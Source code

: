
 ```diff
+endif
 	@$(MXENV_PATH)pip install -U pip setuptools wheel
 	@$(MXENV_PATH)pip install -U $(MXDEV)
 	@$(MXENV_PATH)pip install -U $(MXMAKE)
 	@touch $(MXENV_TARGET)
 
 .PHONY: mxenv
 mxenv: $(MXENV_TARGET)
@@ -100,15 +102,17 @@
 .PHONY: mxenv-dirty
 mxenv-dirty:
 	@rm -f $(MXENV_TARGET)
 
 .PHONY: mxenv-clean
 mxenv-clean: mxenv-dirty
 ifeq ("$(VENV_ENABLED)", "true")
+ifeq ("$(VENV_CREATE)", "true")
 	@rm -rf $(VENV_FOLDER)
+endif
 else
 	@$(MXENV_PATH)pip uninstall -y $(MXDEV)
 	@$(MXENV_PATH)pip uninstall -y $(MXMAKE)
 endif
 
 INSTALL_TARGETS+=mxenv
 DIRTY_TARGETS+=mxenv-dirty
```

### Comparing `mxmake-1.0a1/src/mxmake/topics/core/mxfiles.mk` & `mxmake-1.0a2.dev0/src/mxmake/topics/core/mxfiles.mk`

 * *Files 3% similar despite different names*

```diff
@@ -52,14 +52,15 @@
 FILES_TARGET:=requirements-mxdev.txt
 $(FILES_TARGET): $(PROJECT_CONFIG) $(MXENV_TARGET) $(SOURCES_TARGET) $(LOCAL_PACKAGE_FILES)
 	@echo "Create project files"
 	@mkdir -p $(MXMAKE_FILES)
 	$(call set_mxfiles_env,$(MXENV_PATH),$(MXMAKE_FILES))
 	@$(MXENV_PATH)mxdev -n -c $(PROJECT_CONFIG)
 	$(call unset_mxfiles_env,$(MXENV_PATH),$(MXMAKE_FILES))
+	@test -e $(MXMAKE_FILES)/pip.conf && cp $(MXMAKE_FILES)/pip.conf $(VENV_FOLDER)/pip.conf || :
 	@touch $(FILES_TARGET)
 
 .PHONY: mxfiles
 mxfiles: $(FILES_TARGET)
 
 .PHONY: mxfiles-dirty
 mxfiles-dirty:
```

--*--

→ **Exercise objective**: Return all lines above that mention the word "true".

→ **Result for this task**:
 ifeq ("$(VENV_ENABLED)", "true")
+ifeq ("$(VENV_CREATE)", "true")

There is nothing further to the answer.